▶ _Exercise requirements_
Up to and including the line with "They empirically study", please set down the entries below exactly, starting from the first line.

▶ _Material to process_
• • • •

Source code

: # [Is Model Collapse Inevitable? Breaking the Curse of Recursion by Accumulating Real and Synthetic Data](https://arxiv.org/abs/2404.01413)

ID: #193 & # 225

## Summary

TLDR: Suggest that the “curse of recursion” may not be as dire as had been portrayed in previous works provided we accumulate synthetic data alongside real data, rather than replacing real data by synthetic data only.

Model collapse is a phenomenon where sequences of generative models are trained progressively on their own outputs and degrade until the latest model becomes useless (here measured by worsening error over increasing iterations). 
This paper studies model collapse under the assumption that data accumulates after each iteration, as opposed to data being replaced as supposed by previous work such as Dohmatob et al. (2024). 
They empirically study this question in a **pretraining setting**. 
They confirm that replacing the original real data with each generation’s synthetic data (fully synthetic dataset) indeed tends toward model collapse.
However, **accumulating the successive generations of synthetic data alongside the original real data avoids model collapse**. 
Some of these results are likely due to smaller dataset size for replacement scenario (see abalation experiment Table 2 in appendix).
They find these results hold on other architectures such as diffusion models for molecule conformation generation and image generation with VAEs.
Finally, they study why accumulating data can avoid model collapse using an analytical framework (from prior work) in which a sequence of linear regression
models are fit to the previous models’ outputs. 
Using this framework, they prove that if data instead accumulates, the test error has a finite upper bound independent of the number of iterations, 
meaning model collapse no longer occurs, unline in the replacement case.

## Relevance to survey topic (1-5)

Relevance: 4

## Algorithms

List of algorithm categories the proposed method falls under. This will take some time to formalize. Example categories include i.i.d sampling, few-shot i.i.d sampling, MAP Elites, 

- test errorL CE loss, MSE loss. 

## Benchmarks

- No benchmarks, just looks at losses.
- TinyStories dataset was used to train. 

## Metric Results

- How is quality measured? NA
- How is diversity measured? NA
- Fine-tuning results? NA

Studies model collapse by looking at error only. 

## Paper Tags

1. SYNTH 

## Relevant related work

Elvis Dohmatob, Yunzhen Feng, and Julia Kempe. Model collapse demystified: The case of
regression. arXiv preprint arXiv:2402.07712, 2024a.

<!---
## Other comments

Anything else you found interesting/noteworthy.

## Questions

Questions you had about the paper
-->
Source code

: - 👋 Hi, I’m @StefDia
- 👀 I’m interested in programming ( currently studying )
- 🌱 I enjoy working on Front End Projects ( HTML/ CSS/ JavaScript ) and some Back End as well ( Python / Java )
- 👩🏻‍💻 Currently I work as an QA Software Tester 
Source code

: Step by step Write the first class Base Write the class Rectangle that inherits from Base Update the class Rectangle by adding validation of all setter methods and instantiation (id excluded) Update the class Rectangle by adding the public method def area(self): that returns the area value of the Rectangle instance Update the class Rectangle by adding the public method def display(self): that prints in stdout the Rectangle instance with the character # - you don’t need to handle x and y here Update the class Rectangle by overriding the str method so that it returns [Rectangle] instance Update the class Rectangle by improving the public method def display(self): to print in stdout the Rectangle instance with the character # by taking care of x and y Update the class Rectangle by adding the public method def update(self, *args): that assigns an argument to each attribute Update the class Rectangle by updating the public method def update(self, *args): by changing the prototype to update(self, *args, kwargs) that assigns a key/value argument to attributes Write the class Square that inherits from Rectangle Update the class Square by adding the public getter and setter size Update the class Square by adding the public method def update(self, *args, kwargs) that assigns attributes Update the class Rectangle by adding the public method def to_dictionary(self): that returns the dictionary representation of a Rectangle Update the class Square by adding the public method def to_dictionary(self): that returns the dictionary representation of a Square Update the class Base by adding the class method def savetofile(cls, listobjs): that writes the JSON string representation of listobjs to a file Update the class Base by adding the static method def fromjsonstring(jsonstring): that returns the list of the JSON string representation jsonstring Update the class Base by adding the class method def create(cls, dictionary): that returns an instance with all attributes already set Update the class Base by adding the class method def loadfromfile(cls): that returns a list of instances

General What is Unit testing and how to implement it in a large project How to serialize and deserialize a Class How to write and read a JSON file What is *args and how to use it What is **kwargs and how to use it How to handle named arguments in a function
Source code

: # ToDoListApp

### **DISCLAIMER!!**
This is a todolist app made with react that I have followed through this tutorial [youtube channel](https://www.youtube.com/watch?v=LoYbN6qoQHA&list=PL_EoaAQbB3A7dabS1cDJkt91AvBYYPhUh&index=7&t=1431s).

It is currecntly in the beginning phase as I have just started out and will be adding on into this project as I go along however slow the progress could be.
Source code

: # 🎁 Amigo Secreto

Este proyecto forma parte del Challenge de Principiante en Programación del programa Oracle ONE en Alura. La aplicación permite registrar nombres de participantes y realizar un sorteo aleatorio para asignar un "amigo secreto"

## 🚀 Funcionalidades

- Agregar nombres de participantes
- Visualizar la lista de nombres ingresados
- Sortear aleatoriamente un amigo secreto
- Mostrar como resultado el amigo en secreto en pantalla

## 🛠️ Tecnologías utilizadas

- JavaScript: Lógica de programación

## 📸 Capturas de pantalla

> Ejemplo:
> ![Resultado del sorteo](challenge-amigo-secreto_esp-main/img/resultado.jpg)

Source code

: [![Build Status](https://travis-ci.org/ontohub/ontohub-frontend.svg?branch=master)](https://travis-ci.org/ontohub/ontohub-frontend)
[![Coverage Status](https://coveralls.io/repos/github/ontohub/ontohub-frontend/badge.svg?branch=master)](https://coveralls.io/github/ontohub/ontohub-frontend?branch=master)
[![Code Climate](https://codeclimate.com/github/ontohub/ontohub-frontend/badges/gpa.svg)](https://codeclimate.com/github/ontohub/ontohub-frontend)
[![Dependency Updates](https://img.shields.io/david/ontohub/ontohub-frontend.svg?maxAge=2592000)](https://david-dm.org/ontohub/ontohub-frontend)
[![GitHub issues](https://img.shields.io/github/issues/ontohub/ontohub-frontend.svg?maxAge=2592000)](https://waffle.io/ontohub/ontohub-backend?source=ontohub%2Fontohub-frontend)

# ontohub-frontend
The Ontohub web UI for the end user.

• • • •

▶ _Completed task_
Source code

: # [Is Model Collapse Inevitable? Breaking the Curse of Recursion by Accumulating Real and Synthetic Data](https://arxiv.org/abs/2404.01413)

ID: #193 & # 225

## Summary

TLDR: Suggest that the “curse of recursion” may not be as dire as had been portrayed in previous works provided we accumulate synthetic data alongside real data, rather than replacing real data by synthetic data only.

Model collapse is a phenomenon where sequences of generative models are trained progressively on their own outputs and degrade until the latest model becomes useless (here measured by worsening error over increasing iterations). 
This paper studies model collapse under the assumption that data accumulates after each iteration, as opposed to data being replaced as supposed by previous work such as Dohmatob et al. (2024). 
They empirically study this question in a **pretraining setting**. 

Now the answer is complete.